[EXERCISE DESCRIPTION]
Pull every line with "addons" from the data.

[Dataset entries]

◇ ◇ ◇

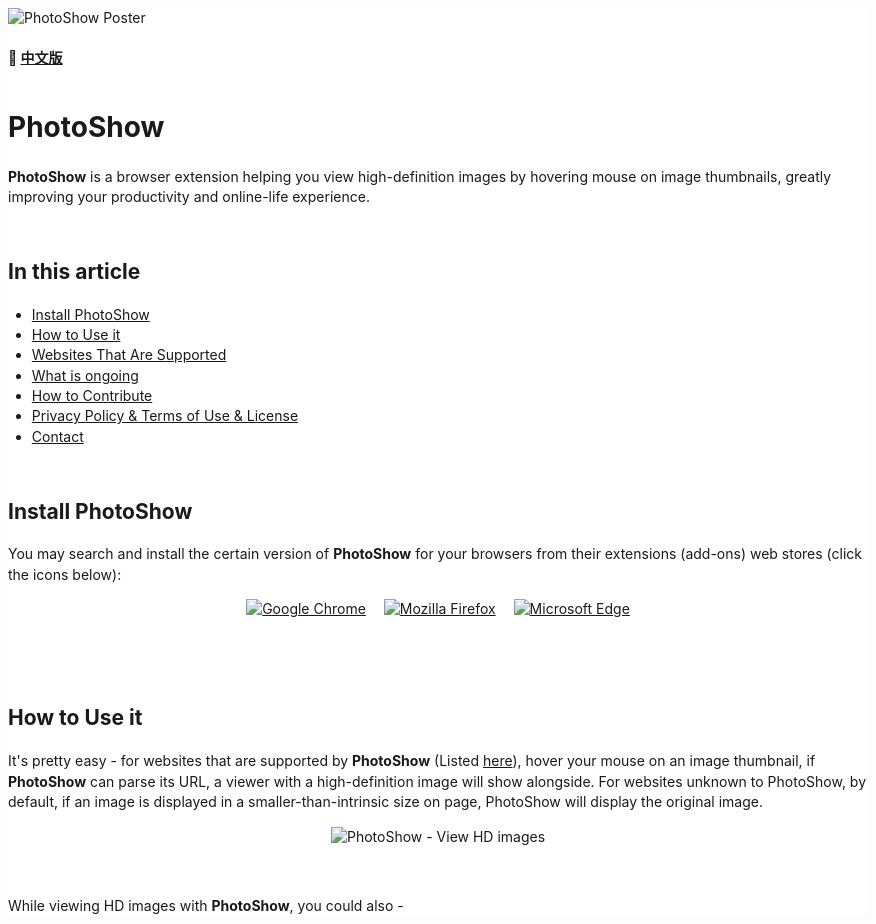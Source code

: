 ![PhotoShow Poster](resources/Poster_EN.png)

#### :link: [中文版](README_zh-CN.md)

# PhotoShow

**PhotoShow** is a browser extension helping you view high-definition images by hovering mouse on image thumbnails, greatly improving your productivity and online-life experience.
<br />
<br />

## In this article

- [Install PhotoShow](#install-photoshow)
- [How to Use it](#how-to-use-it)
- [Websites That Are Supported](#websites-that-are-supported)
- [What is ongoing](#what-is-ongoing)
- [How to Contribute](#how-to-contribute)
- [Privacy Policy & Terms of Use & License](#privacy-policy--terms-of-use--license)
- [Contact](#contact)
  <br />
  <br />

## Install PhotoShow

You may search and install the certain version of **PhotoShow** for your browsers from their extensions (add-ons) web stores (click the icons below):

<p align="center">
  <a href="https://chrome.google.com/webstore/detail/photoshow/mgpdnhlllbpncjpgokgfogidhoegebod/" title="Google Chrome"><img src="resources/Browser_Chrome.png" alt="Google Chrome" /></a>&emsp;
  <a href="https://addons.mozilla.org/firefox/addon/photoshow/" title="Mozilla Firefox"><img src="resources/Browser_Firefox.png" alt="Mozilla Firefox" /></a>&emsp;
  <a href="https://microsoftedge.microsoft.com/addons/detail/afdelcfalkgcfelngdclbaijgeaklbjk" title="Microsoft Edge"><img src="resources/Browser_Edge.png" alt="Microsoft Edge" /></a>
</p>
<br />
<br />

## How to Use it

It's pretty easy - for websites that are supported by **PhotoShow** (Listed [here](#websites-that-are-supported)), hover your mouse on an image thumbnail, if **PhotoShow** can parse its URL, a viewer with a high-definition image will show alongside. For websites unknown to PhotoShow, by default, if an image is displayed in a smaller-than-intrinsic size on page, PhotoShow will display the original image.

<p align="center"><img src="resources/SPEC_1.png" align="center" alt="PhotoShow - View HD images" /></p>
<br />

While viewing HD images with **PhotoShow**, you could also -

◇ ◇ ◇

[RESPONSE FOR THIS EXERCISE]
  <a href="https://addons.mozilla.org/firefox/addon/photoshow/" title="Mozilla Firefox"><img src="resources/Browser_Firefox.png" alt="Mozilla Firefox" /></a>&emsp;
  <a href="https://microsoftedge.microsoft.com/addons/detail/afdelcfalkgcfelngdclbaijgeaklbjk" title="Microsoft Edge"><img src="resources/Browser_Edge.png" alt="Microsoft Edge" /></a>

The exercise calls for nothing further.